> [Brief]: Every record that follows must be set down word for word.

> [Exercise material]:
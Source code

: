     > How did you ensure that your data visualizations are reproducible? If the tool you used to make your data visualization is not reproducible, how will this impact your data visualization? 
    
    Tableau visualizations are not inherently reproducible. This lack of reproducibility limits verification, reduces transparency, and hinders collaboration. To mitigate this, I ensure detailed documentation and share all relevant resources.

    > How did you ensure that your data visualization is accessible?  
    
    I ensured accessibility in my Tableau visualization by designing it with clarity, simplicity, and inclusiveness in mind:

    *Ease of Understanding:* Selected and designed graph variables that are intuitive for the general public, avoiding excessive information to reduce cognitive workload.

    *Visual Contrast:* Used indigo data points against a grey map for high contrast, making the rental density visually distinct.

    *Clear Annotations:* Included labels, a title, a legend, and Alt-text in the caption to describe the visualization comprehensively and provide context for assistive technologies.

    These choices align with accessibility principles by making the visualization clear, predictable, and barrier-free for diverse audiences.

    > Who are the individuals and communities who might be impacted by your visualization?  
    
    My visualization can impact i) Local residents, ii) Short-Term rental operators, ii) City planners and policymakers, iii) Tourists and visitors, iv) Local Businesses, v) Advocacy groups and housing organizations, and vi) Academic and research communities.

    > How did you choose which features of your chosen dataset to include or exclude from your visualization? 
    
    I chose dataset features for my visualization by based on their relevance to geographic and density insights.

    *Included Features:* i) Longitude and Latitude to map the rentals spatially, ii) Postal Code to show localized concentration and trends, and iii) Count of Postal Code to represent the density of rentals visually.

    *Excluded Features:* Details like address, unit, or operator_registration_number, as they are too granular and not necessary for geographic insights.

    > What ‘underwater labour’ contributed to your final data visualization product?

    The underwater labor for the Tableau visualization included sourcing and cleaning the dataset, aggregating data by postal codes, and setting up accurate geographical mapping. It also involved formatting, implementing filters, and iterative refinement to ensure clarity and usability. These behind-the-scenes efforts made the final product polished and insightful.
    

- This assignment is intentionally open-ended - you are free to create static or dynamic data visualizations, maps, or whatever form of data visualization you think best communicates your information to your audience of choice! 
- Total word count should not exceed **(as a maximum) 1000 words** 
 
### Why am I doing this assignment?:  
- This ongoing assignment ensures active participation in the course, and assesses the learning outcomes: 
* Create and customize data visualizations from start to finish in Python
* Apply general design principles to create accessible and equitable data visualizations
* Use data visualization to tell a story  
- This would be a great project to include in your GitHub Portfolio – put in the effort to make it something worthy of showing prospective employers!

> [Response area]:
Source code

:     > How did you ensure that your data visualizations are reproducible? If the tool you used to make your data visualization is not reproducible, how will this impact your data visualization? 
    
    Tableau visualizations are not inherently reproducible. This lack of reproducibility limits verification, reduces transparency, and hinders collaboration. To mitigate this, I ensure detailed documentation and share all relevant resources.

    > How did you ensure that your data visualization is accessible?  
    
    I ensured accessibility in my Tableau visualization by designing it with clarity, simplicity, and inclusiveness in mind:

    *Ease of Understanding:* Selected and designed graph variables that are intuitive for the general public, avoiding excessive information to reduce cognitive workload.

    *Visual Contrast:* Used indigo data points against a grey map for high contrast, making the rental density visually distinct.

    *Clear Annotations:* Included labels, a title, a legend, and Alt-text in the caption to describe the visualization comprehensively and provide context for assistive technologies.

    These choices align with accessibility principles by making the visualization clear, predictable, and barrier-free for diverse audiences.

    > Who are the individuals and communities who might be impacted by your visualization?  
    
    My visualization can impact i) Local residents, ii) Short-Term rental operators, ii) City planners and policymakers, iii) Tourists and visitors, iv) Local Businesses, v) Advocacy groups and housing organizations, and vi) Academic and research communities.

    > How did you choose which features of your chosen dataset to include or exclude from your visualization? 
    
    I chose dataset features for my visualization by based on their relevance to geographic and density insights.

    *Included Features:* i) Longitude and Latitude to map the rentals spatially, ii) Postal Code to show localized concentration and trends, and iii) Count of Postal Code to represent the density of rentals visually.

    *Excluded Features:* Details like address, unit, or operator_registration_number, as they are too granular and not necessary for geographic insights.

    > What ‘underwater labour’ contributed to your final data visualization product?

    The underwater labor for the Tableau visualization included sourcing and cleaning the dataset, aggregating data by postal codes, and setting up accurate geographical mapping. It also involved formatting, implementing filters, and iterative refinement to ensure clarity and usability. These behind-the-scenes efforts made the final product polished and insightful.
    

- This assignment is intentionally open-ended - you are free to create static or dynamic data visualizations, maps, or whatever form of data visualization you think best communicates your information to your audience of choice! 
- Total word count should not exceed **(as a maximum) 1000 words** 
 
### Why am I doing this assignment?:  
- This ongoing assignment ensures active participation in the course, and assesses the learning outcomes: 
* Create and customize data visualizations from start to finish in Python
* Apply general design principles to create accessible and equitable data visualizations
* Use data visualization to tell a story  
- This would be a great project to include in your GitHub Portfolio – put in the effort to make it something worthy of showing prospective employers!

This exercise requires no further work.